Action item
Show each line of the data below in which "title" occurs.
*** Provided records ***
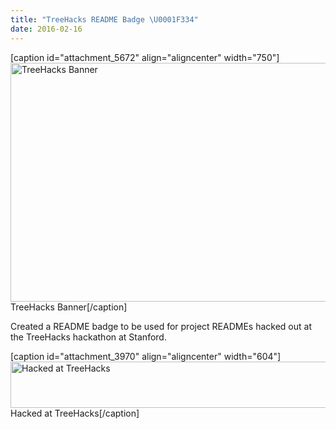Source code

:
 ```yaml
---
title: "TreeHacks README Badge \U0001F334"
date: 2016-02-16
---
```

<p>[caption id="attachment_5672" align="aligncenter" width="750"]<a href="https://fvcproductions.files.wordpress.com/2016/02/treehacks1.png"><img class="size-full wp-image-5672" src="https://fvcproductions.files.wordpress.com/2016/02/treehacks1.png" alt="TreeHacks Banner" width="750" height="382" /></a> TreeHacks Banner[/caption]</p>
<p>Created a README badge to be used for project READMEs hacked out at the TreeHacks hackathon at Stanford.</p>
<p>[caption id="attachment_3970" align="aligncenter" width="604"]<a href="https://fvcproductions.files.wordpress.com/2016/02/treehacks.png"><img class="size-full wp-image-3970" src="https://fvcproductions.files.wordpress.com/2016/02/treehacks.png" alt="Hacked at TreeHacks" width="604" height="74" /></a> Hacked at TreeHacks[/caption]</p>
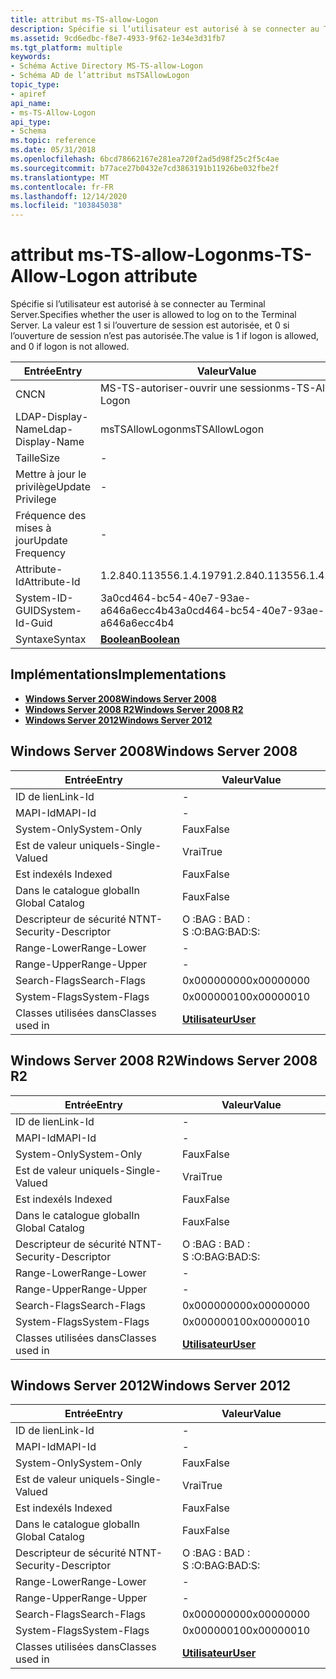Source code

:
 ```yaml
---
title: attribut ms-TS-allow-Logon
description: Spécifie si l’utilisateur est autorisé à se connecter au Terminal Server. La valeur est 1 si l’ouverture de session est autorisée, et 0 si l’ouverture de session n’est pas autorisée.
ms.assetid: 9cd6edbc-f8e7-4933-9f62-1e34e3d31fb7
ms.tgt_platform: multiple
keywords:
- Schéma Active Directory MS-TS-allow-Logon
- Schéma AD de l’attribut msTSAllowLogon
topic_type:
- apiref
api_name:
- ms-TS-Allow-Logon
api_type:
- Schema
ms.topic: reference
ms.date: 05/31/2018
ms.openlocfilehash: 6bcd78662167e281ea720f2ad5d98f25c2f5c4ae
ms.sourcegitcommit: b77ace27b0432e7cd3863191b11926be032fbe2f
ms.translationtype: MT
ms.contentlocale: fr-FR
ms.lasthandoff: 12/14/2020
ms.locfileid: "103845038"
---
```

# <a name="ms-ts-allow-logon-attribute"></a><span data-ttu-id="b615a-106">attribut ms-TS-allow-Logon</span><span class="sxs-lookup"><span data-stu-id="b615a-106">ms-TS-Allow-Logon attribute</span></span>

<span data-ttu-id="b615a-107">Spécifie si l’utilisateur est autorisé à se connecter au Terminal Server.</span><span class="sxs-lookup"><span data-stu-id="b615a-107">Specifies whether the user is allowed to log on to the Terminal Server.</span></span> <span data-ttu-id="b615a-108">La valeur est 1 si l’ouverture de session est autorisée, et 0 si l’ouverture de session n’est pas autorisée.</span><span class="sxs-lookup"><span data-stu-id="b615a-108">The value is 1 if logon is allowed, and 0 if logon is not allowed.</span></span>



| <span data-ttu-id="b615a-109">Entrée</span><span class="sxs-lookup"><span data-stu-id="b615a-109">Entry</span></span> | <span data-ttu-id="b615a-110">Valeur</span><span class="sxs-lookup"><span data-stu-id="b615a-110">Value</span></span> |
|-------------------|--------------------------------------|
| <span data-ttu-id="b615a-111">CN</span><span class="sxs-lookup"><span data-stu-id="b615a-111">CN</span></span>                | <span data-ttu-id="b615a-112">MS-TS-autoriser-ouvrir une session</span><span class="sxs-lookup"><span data-stu-id="b615a-112">ms-TS-Allow-Logon</span></span>                    |
| <span data-ttu-id="b615a-113">LDAP-Display-Name</span><span class="sxs-lookup"><span data-stu-id="b615a-113">Ldap-Display-Name</span></span> | <span data-ttu-id="b615a-114">msTSAllowLogon</span><span class="sxs-lookup"><span data-stu-id="b615a-114">msTSAllowLogon</span></span>                       |
| <span data-ttu-id="b615a-115">Taille</span><span class="sxs-lookup"><span data-stu-id="b615a-115">Size</span></span>              | \-                                   |
| <span data-ttu-id="b615a-116">Mettre à jour le privilège</span><span class="sxs-lookup"><span data-stu-id="b615a-116">Update Privilege</span></span>  | \-                                   |
| <span data-ttu-id="b615a-117">Fréquence des mises à jour</span><span class="sxs-lookup"><span data-stu-id="b615a-117">Update Frequency</span></span>  | \-                                   |
| <span data-ttu-id="b615a-118">Attribute-Id</span><span class="sxs-lookup"><span data-stu-id="b615a-118">Attribute-Id</span></span>      | <span data-ttu-id="b615a-119">1.2.840.113556.1.4.1979</span><span class="sxs-lookup"><span data-stu-id="b615a-119">1.2.840.113556.1.4.1979</span></span>              |
| <span data-ttu-id="b615a-120">System-ID-GUID</span><span class="sxs-lookup"><span data-stu-id="b615a-120">System-Id-Guid</span></span>    | <span data-ttu-id="b615a-121">3a0cd464-bc54-40e7-93ae-a646a6ecc4b4</span><span class="sxs-lookup"><span data-stu-id="b615a-121">3a0cd464-bc54-40e7-93ae-a646a6ecc4b4</span></span> |
| <span data-ttu-id="b615a-122">Syntaxe</span><span class="sxs-lookup"><span data-stu-id="b615a-122">Syntax</span></span>            | [<span data-ttu-id="b615a-123">**Boolean**</span><span class="sxs-lookup"><span data-stu-id="b615a-123">**Boolean**</span></span>](s-boolean.md)         |



## <a name="implementations"></a><span data-ttu-id="b615a-124">Implémentations</span><span class="sxs-lookup"><span data-stu-id="b615a-124">Implementations</span></span>

-   [<span data-ttu-id="b615a-125">**Windows Server 2008**</span><span class="sxs-lookup"><span data-stu-id="b615a-125">**Windows Server 2008**</span></span>](#windows-server-2008)
-   [<span data-ttu-id="b615a-126">**Windows Server 2008 R2**</span><span class="sxs-lookup"><span data-stu-id="b615a-126">**Windows Server 2008 R2**</span></span>](#windows-server-2008-r2)
-   [<span data-ttu-id="b615a-127">**Windows Server 2012**</span><span class="sxs-lookup"><span data-stu-id="b615a-127">**Windows Server 2012**</span></span>](#windows-server-2012)

## <a name="windows-server-2008"></a><span data-ttu-id="b615a-128">Windows Server 2008</span><span class="sxs-lookup"><span data-stu-id="b615a-128">Windows Server 2008</span></span>



| <span data-ttu-id="b615a-129">Entrée</span><span class="sxs-lookup"><span data-stu-id="b615a-129">Entry</span></span> | <span data-ttu-id="b615a-130">Valeur</span><span class="sxs-lookup"><span data-stu-id="b615a-130">Value</span></span> |
|------------------------|-----------------------------------|
| <span data-ttu-id="b615a-131">ID de lien</span><span class="sxs-lookup"><span data-stu-id="b615a-131">Link-Id</span></span>                | \-                                |
| <span data-ttu-id="b615a-132">MAPI-Id</span><span class="sxs-lookup"><span data-stu-id="b615a-132">MAPI-Id</span></span>                | \-                                |
| <span data-ttu-id="b615a-133">System-Only</span><span class="sxs-lookup"><span data-stu-id="b615a-133">System-Only</span></span>            | <span data-ttu-id="b615a-134">Faux</span><span class="sxs-lookup"><span data-stu-id="b615a-134">False</span></span>                             |
| <span data-ttu-id="b615a-135">Est de valeur unique</span><span class="sxs-lookup"><span data-stu-id="b615a-135">Is-Single-Valued</span></span>       | <span data-ttu-id="b615a-136">Vrai</span><span class="sxs-lookup"><span data-stu-id="b615a-136">True</span></span>                              |
| <span data-ttu-id="b615a-137">Est indexé</span><span class="sxs-lookup"><span data-stu-id="b615a-137">Is Indexed</span></span>             | <span data-ttu-id="b615a-138">Faux</span><span class="sxs-lookup"><span data-stu-id="b615a-138">False</span></span>                             |
| <span data-ttu-id="b615a-139">Dans le catalogue global</span><span class="sxs-lookup"><span data-stu-id="b615a-139">In Global Catalog</span></span>      | <span data-ttu-id="b615a-140">Faux</span><span class="sxs-lookup"><span data-stu-id="b615a-140">False</span></span>                             |
| <span data-ttu-id="b615a-141">Descripteur de sécurité NT</span><span class="sxs-lookup"><span data-stu-id="b615a-141">NT-Security-Descriptor</span></span> | <span data-ttu-id="b615a-142">O :BAG : BAD : S :</span><span class="sxs-lookup"><span data-stu-id="b615a-142">O:BAG:BAD:S:</span></span>                      |
| <span data-ttu-id="b615a-143">Range-Lower</span><span class="sxs-lookup"><span data-stu-id="b615a-143">Range-Lower</span></span>            | \-                                |
| <span data-ttu-id="b615a-144">Range-Upper</span><span class="sxs-lookup"><span data-stu-id="b615a-144">Range-Upper</span></span>            | \-                                |
| <span data-ttu-id="b615a-145">Search-Flags</span><span class="sxs-lookup"><span data-stu-id="b615a-145">Search-Flags</span></span>           | <span data-ttu-id="b615a-146">0x00000000</span><span class="sxs-lookup"><span data-stu-id="b615a-146">0x00000000</span></span>                        |
| <span data-ttu-id="b615a-147">System-Flags</span><span class="sxs-lookup"><span data-stu-id="b615a-147">System-Flags</span></span>           | <span data-ttu-id="b615a-148">0x00000010</span><span class="sxs-lookup"><span data-stu-id="b615a-148">0x00000010</span></span>                        |
| <span data-ttu-id="b615a-149">Classes utilisées dans</span><span class="sxs-lookup"><span data-stu-id="b615a-149">Classes used in</span></span>        | [<span data-ttu-id="b615a-150">**Utilisateur**</span><span class="sxs-lookup"><span data-stu-id="b615a-150">**User**</span></span>](c-user.md)<br/> |



## <a name="windows-server-2008-r2"></a><span data-ttu-id="b615a-151">Windows Server 2008 R2</span><span class="sxs-lookup"><span data-stu-id="b615a-151">Windows Server 2008 R2</span></span>



| <span data-ttu-id="b615a-152">Entrée</span><span class="sxs-lookup"><span data-stu-id="b615a-152">Entry</span></span> | <span data-ttu-id="b615a-153">Valeur</span><span class="sxs-lookup"><span data-stu-id="b615a-153">Value</span></span> |
|------------------------|-----------------------------------|
| <span data-ttu-id="b615a-154">ID de lien</span><span class="sxs-lookup"><span data-stu-id="b615a-154">Link-Id</span></span>                | \-                                |
| <span data-ttu-id="b615a-155">MAPI-Id</span><span class="sxs-lookup"><span data-stu-id="b615a-155">MAPI-Id</span></span>                | \-                                |
| <span data-ttu-id="b615a-156">System-Only</span><span class="sxs-lookup"><span data-stu-id="b615a-156">System-Only</span></span>            | <span data-ttu-id="b615a-157">Faux</span><span class="sxs-lookup"><span data-stu-id="b615a-157">False</span></span>                             |
| <span data-ttu-id="b615a-158">Est de valeur unique</span><span class="sxs-lookup"><span data-stu-id="b615a-158">Is-Single-Valued</span></span>       | <span data-ttu-id="b615a-159">Vrai</span><span class="sxs-lookup"><span data-stu-id="b615a-159">True</span></span>                              |
| <span data-ttu-id="b615a-160">Est indexé</span><span class="sxs-lookup"><span data-stu-id="b615a-160">Is Indexed</span></span>             | <span data-ttu-id="b615a-161">Faux</span><span class="sxs-lookup"><span data-stu-id="b615a-161">False</span></span>                             |
| <span data-ttu-id="b615a-162">Dans le catalogue global</span><span class="sxs-lookup"><span data-stu-id="b615a-162">In Global Catalog</span></span>      | <span data-ttu-id="b615a-163">Faux</span><span class="sxs-lookup"><span data-stu-id="b615a-163">False</span></span>                             |
| <span data-ttu-id="b615a-164">Descripteur de sécurité NT</span><span class="sxs-lookup"><span data-stu-id="b615a-164">NT-Security-Descriptor</span></span> | <span data-ttu-id="b615a-165">O :BAG : BAD : S :</span><span class="sxs-lookup"><span data-stu-id="b615a-165">O:BAG:BAD:S:</span></span>                      |
| <span data-ttu-id="b615a-166">Range-Lower</span><span class="sxs-lookup"><span data-stu-id="b615a-166">Range-Lower</span></span>            | \-                                |
| <span data-ttu-id="b615a-167">Range-Upper</span><span class="sxs-lookup"><span data-stu-id="b615a-167">Range-Upper</span></span>            | \-                                |
| <span data-ttu-id="b615a-168">Search-Flags</span><span class="sxs-lookup"><span data-stu-id="b615a-168">Search-Flags</span></span>           | <span data-ttu-id="b615a-169">0x00000000</span><span class="sxs-lookup"><span data-stu-id="b615a-169">0x00000000</span></span>                        |
| <span data-ttu-id="b615a-170">System-Flags</span><span class="sxs-lookup"><span data-stu-id="b615a-170">System-Flags</span></span>           | <span data-ttu-id="b615a-171">0x00000010</span><span class="sxs-lookup"><span data-stu-id="b615a-171">0x00000010</span></span>                        |
| <span data-ttu-id="b615a-172">Classes utilisées dans</span><span class="sxs-lookup"><span data-stu-id="b615a-172">Classes used in</span></span>        | [<span data-ttu-id="b615a-173">**Utilisateur**</span><span class="sxs-lookup"><span data-stu-id="b615a-173">**User**</span></span>](c-user.md)<br/> |



## <a name="windows-server-2012"></a><span data-ttu-id="b615a-174">Windows Server 2012</span><span class="sxs-lookup"><span data-stu-id="b615a-174">Windows Server 2012</span></span>



| <span data-ttu-id="b615a-175">Entrée</span><span class="sxs-lookup"><span data-stu-id="b615a-175">Entry</span></span> | <span data-ttu-id="b615a-176">Valeur</span><span class="sxs-lookup"><span data-stu-id="b615a-176">Value</span></span> |
|------------------------|-----------------------------------|
| <span data-ttu-id="b615a-177">ID de lien</span><span class="sxs-lookup"><span data-stu-id="b615a-177">Link-Id</span></span>                | \-                                |
| <span data-ttu-id="b615a-178">MAPI-Id</span><span class="sxs-lookup"><span data-stu-id="b615a-178">MAPI-Id</span></span>                | \-                                |
| <span data-ttu-id="b615a-179">System-Only</span><span class="sxs-lookup"><span data-stu-id="b615a-179">System-Only</span></span>            | <span data-ttu-id="b615a-180">Faux</span><span class="sxs-lookup"><span data-stu-id="b615a-180">False</span></span>                             |
| <span data-ttu-id="b615a-181">Est de valeur unique</span><span class="sxs-lookup"><span data-stu-id="b615a-181">Is-Single-Valued</span></span>       | <span data-ttu-id="b615a-182">Vrai</span><span class="sxs-lookup"><span data-stu-id="b615a-182">True</span></span>                              |
| <span data-ttu-id="b615a-183">Est indexé</span><span class="sxs-lookup"><span data-stu-id="b615a-183">Is Indexed</span></span>             | <span data-ttu-id="b615a-184">Faux</span><span class="sxs-lookup"><span data-stu-id="b615a-184">False</span></span>                             |
| <span data-ttu-id="b615a-185">Dans le catalogue global</span><span class="sxs-lookup"><span data-stu-id="b615a-185">In Global Catalog</span></span>      | <span data-ttu-id="b615a-186">Faux</span><span class="sxs-lookup"><span data-stu-id="b615a-186">False</span></span>                             |
| <span data-ttu-id="b615a-187">Descripteur de sécurité NT</span><span class="sxs-lookup"><span data-stu-id="b615a-187">NT-Security-Descriptor</span></span> | <span data-ttu-id="b615a-188">O :BAG : BAD : S :</span><span class="sxs-lookup"><span data-stu-id="b615a-188">O:BAG:BAD:S:</span></span>                      |
| <span data-ttu-id="b615a-189">Range-Lower</span><span class="sxs-lookup"><span data-stu-id="b615a-189">Range-Lower</span></span>            | \-                                |
| <span data-ttu-id="b615a-190">Range-Upper</span><span class="sxs-lookup"><span data-stu-id="b615a-190">Range-Upper</span></span>            | \-                                |
| <span data-ttu-id="b615a-191">Search-Flags</span><span class="sxs-lookup"><span data-stu-id="b615a-191">Search-Flags</span></span>           | <span data-ttu-id="b615a-192">0x00000000</span><span class="sxs-lookup"><span data-stu-id="b615a-192">0x00000000</span></span>                        |
| <span data-ttu-id="b615a-193">System-Flags</span><span class="sxs-lookup"><span data-stu-id="b615a-193">System-Flags</span></span>           | <span data-ttu-id="b615a-194">0x00000010</span><span class="sxs-lookup"><span data-stu-id="b615a-194">0x00000010</span></span>                        |
| <span data-ttu-id="b615a-195">Classes utilisées dans</span><span class="sxs-lookup"><span data-stu-id="b615a-195">Classes used in</span></span>        | [<span data-ttu-id="b615a-196">**Utilisateur**</span><span class="sxs-lookup"><span data-stu-id="b615a-196">**User**</span></span>](c-user.md)<br/> |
*** End of Provided records ***
Result
title: "TreeHacks README Badge \U0001F334"
title: attribut ms-TS-allow-Logon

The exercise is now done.